Stored items from a collection:
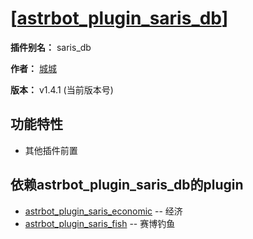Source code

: 
  
  

# [[astrbot_plugin_saris_db](https://github.com/chengcheng0325/astrbot_plugin_saris_db/tree/master)]

  

**插件别名：** saris_db

  

**作者：** [城城](https://github.com/chengcheng0325)

  

**版本：** v1.4.1 (当前版本号)

  

## 功能特性

  

- 其他插件前置

  

## 依赖astrbot_plugin_saris_db的plugin

  

- [astrbot_plugin_saris_economic](https://github.com/chengcheng0325/astrbot_plugin_saris_economic) -- 经济
- [astrbot_plugin_saris_fish](https://github.com/chengcheng0325/astrbot_plugin_saris_fish) -- 赛博钓鱼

| REQUIREMENT |
Copy out each line of the data in which the word "https" appears.

| EXERCISE SOLUTION |
# [[astrbot_plugin_saris_db](https://github.com/chengcheng0325/astrbot_plugin_saris_db/tree/master)]
**作者：** [城城](https://github.com/chengcheng0325)
- [astrbot_plugin_saris_economic](https://github.com/chengcheng0325/astrbot_plugin_saris_economic) -- 经济
- [astrbot_plugin_saris_fish](https://github.com/chengcheng0325/astrbot_plugin_saris_fish) -- 赛博钓鱼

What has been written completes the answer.